Just to return this to recent actions: contest will start in 1.5 hours!
Can we solve D using the idea that input is random. And use that decreasing subsequence length in a random sequence will be small.
I have a solution which solves any instance in $$$O(N \log N)$$$. But don't listen to me, I got WA.
Mine is using segment tree. For each "R" position find the interval it covers.
Test 7
n = 199128
Test 97
n = 799999
Test 133
n = 799306
All other tests have $$$n \le 10$$$ in decreasing sequence. So, not all the tests are random :)
The sequence can be strictly increasing or strictly decreasing by setting $$$A = 0$$$, $$$B = 1$$$ and $$$C = 1, D - 1$$$.
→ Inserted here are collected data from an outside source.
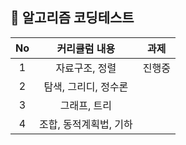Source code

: ##  🍎 알고리즘 코딩테스트

| No |커리큘럼 내용 | 과제 
|:------:|:-----------:|:--:|
| 1 | 자료구조, 정렬|진행중|
| 2 | 탐색, 그리디, 정수론 ||
| 3 | 그래프, 트리 |||
| 4 | 조합, 동적계획법, 기하 ||
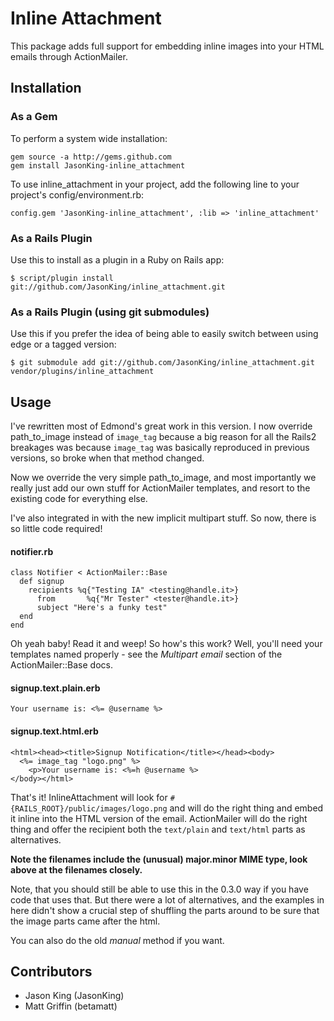 Inline Attachment
=================

This package adds full support for embedding inline images into your HTML emails
through ActionMailer.

Installation
------------

### As a Gem ###

To perform a system wide installation:

	gem source -a http://gems.github.com
	gem install JasonKing-inline_attachment

To use inline_attachment in your project, add the following line to your project's
config/environment.rb:

	config.gem 'JasonKing-inline_attachment', :lib => 'inline_attachment'


### As a Rails Plugin ###

Use this to install as a plugin in a Ruby on Rails app:

	$ script/plugin install git://github.com/JasonKing/inline_attachment.git


### As a Rails Plugin (using git submodules) ###

Use this if you prefer the idea of being able to easily switch between using edge or a tagged version:

	$ git submodule add git://github.com/JasonKing/inline_attachment.git vendor/plugins/inline_attachment


Usage
-----

I've rewritten most of Edmond's great work in this version.  I now override
path_to_image instead of `image_tag` because a big reason for all the Rails2
breakages was because `image_tag` was basically reproduced in previous versions,
so broke when that method changed.

Now we override the very simple path_to_image, and most importantly we really
just add our own stuff for ActionMailer templates, and resort to the existing
code for everything else.

I've also integrated in with the new implicit multipart stuff.  So now, there is
so little code required!

#### notifier.rb
	class Notifier < ActionMailer::Base
	  def signup
	    recipients %q{"Testing IA" <testing@handle.it>}
		  from       %q{"Mr Tester" <tester@handle.it>}
		  subject "Here's a funky test"
	  end
	end
	
Oh yeah baby!  Read it and weep!  So how's this work?  Well, you'll need
your templates named properly - see the _Multipart email_ section of the
ActionMailer::Base docs.
	
#### signup.text.plain.erb
	Your username is: <%= @username %>
	
#### signup.text.html.erb
	<html><head><title>Signup Notification</title></head><body>
	  <%= image_tag "logo.png" %>
		<p>Your username is: <%=h @username %>
	</body></html>


That's it!  InlineAttachment will look for
`#{RAILS_ROOT}/public/images/logo.png` and will do the right thing and embed it
inline into the HTML version of the email.  ActionMailer will do the right thing
and offer the recipient both the `text/plain` and `text/html` parts as alternatives.

**Note the filenames include the (unusual) major.minor MIME type, look above at
the filenames closely.**


Note, that you should still be able to use this in the 0.3.0 way if you have
code that uses that.  But there were a lot of alternatives, and the examples in
here didn't show a crucial step of shuffling the parts around to be sure that
the image parts came after the html.

You can also do the old _manual_ method if you want.


Contributors
------------
 
* Jason King (JasonKing)
* Matt Griffin (betamatt)
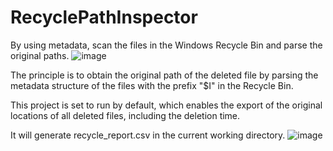 # RecyclePathInspector
By using metadata, scan the files in the Windows Recycle Bin and parse the original paths.
![image](https://github.com/user-attachments/assets/9c13c302-b1dd-49f8-9bf4-3df20a5af7b9)


The principle is to obtain the original path of the deleted file by parsing the metadata structure of the files with the prefix "$I" in the Recycle Bin.

This project is set to run by default, which enables the export of the original locations of all deleted files, including the deletion time.

It will generate recycle_report.csv in the current working directory.
![image](https://github.com/user-attachments/assets/179f6d85-f139-4350-a774-45f2c2b62483)
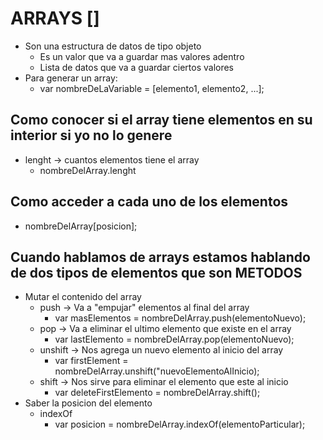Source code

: # ARRAYS []
* Son una estructura de datos de tipo objeto
    - Es un valor que va a guardar mas valores adentro
    - Lista de datos que va a guardar ciertos valores
* Para generar un array:
    - var nombreDeLaVariable = [elemento1, elemento2, ...];

## Como conocer si el array tiene elementos en su interior si yo no lo genere
- lenght -> cuantos elementos tiene el array
    * nombreDelArray.lenght

## Como acceder a cada uno de los elementos
- nombreDelArray[posicion];

## Cuando hablamos de arrays estamos hablando de dos tipos de elementos que son METODOS
- Mutar el contenido del array
    * push -> Va a "empujar" elementos al final del array
        - var masElementos = nombreDelArray.push(elementoNuevo);
    * pop -> Va a eliminar el ultimo elemento que existe en el array
        - var lastElemento = nombreDelArray.pop(elementoNuevo);
    * unshift -> Nos agrega un nuevo elemento al inicio del array
        - var firstElement = nombreDelArray.unshift("nuevoElementoAlInicio);
    * shift -> Nos sirve para eliminar el elemento que este al inicio
        - var deleteFirstElemento = nombreDelArray.shift();
- Saber la posicion del elemento
    * indexOf
        - var posicion = nombreDelArray.indexOf(elementoParticular);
I don't think an email was sent out? I found out about the contest an hour into it going on, now I didn't make the top 200 (215th) due to time penalty :(
Same. I could have easily solved A+B and gotten in top 500 for a T-shirt, but now I solved B way too late and had to attempt C because A wouldn't do it anymore with the time penalties.
I checked my inbox for an email if the contest was due this weekend. When it turned out empty, I just slept a little early. And I wake up to this.
Gosh, why do you put constraints like T<=350, n<=4000, m<=10000 and do not give any constraint on their sum and then in an actual test give input data so that sum of m's is like 1% of what it could be? These constraint were so high I was fairly dubious whether $$$O(tnm \cdot \alpha(n))$$$ would pass but decided to go with it because many people submitted it and it seemed really hard to get something faster then $$$O(tnm)$$$ and that my laptop is pretty fast and then you give input data so that my program runs 0.5s when I was afraid it would time out on 6 minutes?
Could you not take the worst ideas from Jagiellonian University where they sometimes give "t is the number of testcases, $$$t \le 2 \cdot 10^9$$$" and want contestants to rely on guessed assumptions about what the input size really is?
in Facebook, usually I get the number of max test is not bigger than 10-20 in testset.
You can do O(t*n*n). I expected them to maybe make it hard for O(t*n*m) but that was not the scenario.
Do a 2d dp to find if i and j are connected. dp runs in O(m+n*n).
You need only longest palindrome for each center, so you can build the graph in $$$O(m+n^{2})$$$, don't know why do you need DSU when you can do DFS. $$$O(tn^{2})$$$ looked like pretty safe bet.
No reason for DSU other than I prefer coding it over DFS ¯\_(ツ)_/¯. And I had that observation about longest palindrome as well, but it decreases m from 10000 to 8000, so that's not that big gain :P. But on the other hand if m=8000 then many intervals are short and we actually need to traverse just half of each interval... Yeah, constant factor analysis xd...
DFS on 8000000 edges for 350 times doesn't look like a safe bet for me. (I'm quite bad at constant tuning)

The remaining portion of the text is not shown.